Material to process >>
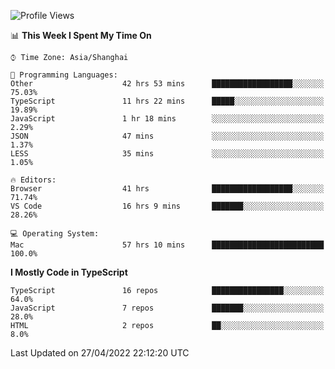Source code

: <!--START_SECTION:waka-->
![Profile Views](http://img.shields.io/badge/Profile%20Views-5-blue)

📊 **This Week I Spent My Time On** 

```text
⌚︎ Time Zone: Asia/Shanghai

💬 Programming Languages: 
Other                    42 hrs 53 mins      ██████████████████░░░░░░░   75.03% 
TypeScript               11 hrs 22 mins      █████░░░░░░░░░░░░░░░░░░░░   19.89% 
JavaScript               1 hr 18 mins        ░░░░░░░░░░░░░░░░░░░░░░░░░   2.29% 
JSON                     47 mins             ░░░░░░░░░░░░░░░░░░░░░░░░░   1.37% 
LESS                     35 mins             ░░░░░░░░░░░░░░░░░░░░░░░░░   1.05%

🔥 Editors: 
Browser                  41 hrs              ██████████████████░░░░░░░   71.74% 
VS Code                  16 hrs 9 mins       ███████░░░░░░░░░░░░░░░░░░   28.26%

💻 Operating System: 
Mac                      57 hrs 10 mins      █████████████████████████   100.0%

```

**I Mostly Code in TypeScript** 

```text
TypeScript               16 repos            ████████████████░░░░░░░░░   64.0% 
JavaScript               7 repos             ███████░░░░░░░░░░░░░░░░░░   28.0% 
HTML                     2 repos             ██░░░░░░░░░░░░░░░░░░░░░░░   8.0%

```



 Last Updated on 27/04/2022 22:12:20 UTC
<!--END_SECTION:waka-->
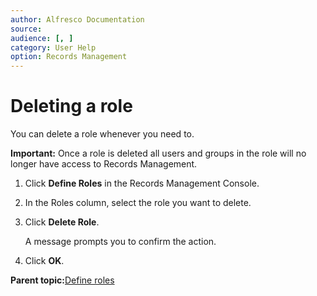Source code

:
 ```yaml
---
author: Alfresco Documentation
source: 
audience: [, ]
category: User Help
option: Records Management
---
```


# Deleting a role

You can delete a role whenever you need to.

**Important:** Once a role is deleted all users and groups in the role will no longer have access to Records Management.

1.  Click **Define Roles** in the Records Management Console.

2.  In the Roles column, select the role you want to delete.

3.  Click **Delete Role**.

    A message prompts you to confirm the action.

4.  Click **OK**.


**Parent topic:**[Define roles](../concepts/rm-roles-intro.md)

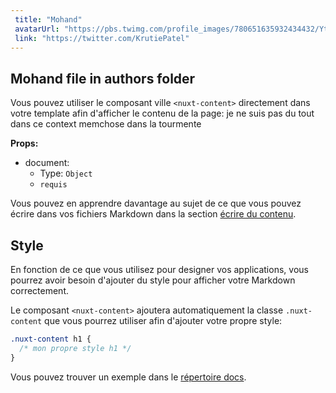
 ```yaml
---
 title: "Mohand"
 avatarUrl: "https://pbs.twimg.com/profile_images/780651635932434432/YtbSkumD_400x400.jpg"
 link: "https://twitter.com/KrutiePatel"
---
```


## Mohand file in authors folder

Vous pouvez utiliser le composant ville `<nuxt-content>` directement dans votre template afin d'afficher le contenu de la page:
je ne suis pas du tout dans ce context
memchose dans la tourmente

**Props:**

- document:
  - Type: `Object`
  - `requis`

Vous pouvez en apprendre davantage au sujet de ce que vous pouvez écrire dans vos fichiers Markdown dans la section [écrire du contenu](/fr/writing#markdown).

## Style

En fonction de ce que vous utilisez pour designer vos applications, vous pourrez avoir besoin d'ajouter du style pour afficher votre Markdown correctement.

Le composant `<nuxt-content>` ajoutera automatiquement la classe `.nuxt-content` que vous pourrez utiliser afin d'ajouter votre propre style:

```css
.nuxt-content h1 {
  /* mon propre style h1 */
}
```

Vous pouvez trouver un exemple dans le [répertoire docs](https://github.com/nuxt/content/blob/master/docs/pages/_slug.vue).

Work task >>
Retype exactly, and only, the lines from the line holding "ajoutera automatiquement la" through the last line of the data; both of those lines count.

Answer section >>
Le composant `<nuxt-content>` ajoutera automatiquement la classe `.nuxt-content` que vous pourrez utiliser afin d'ajouter votre propre style:

```css
.nuxt-content h1 {
  /* mon propre style h1 */
}
```

Vous pouvez trouver un exemple dans le [répertoire docs](https://github.com/nuxt/content/blob/master/docs/pages/_slug.vue).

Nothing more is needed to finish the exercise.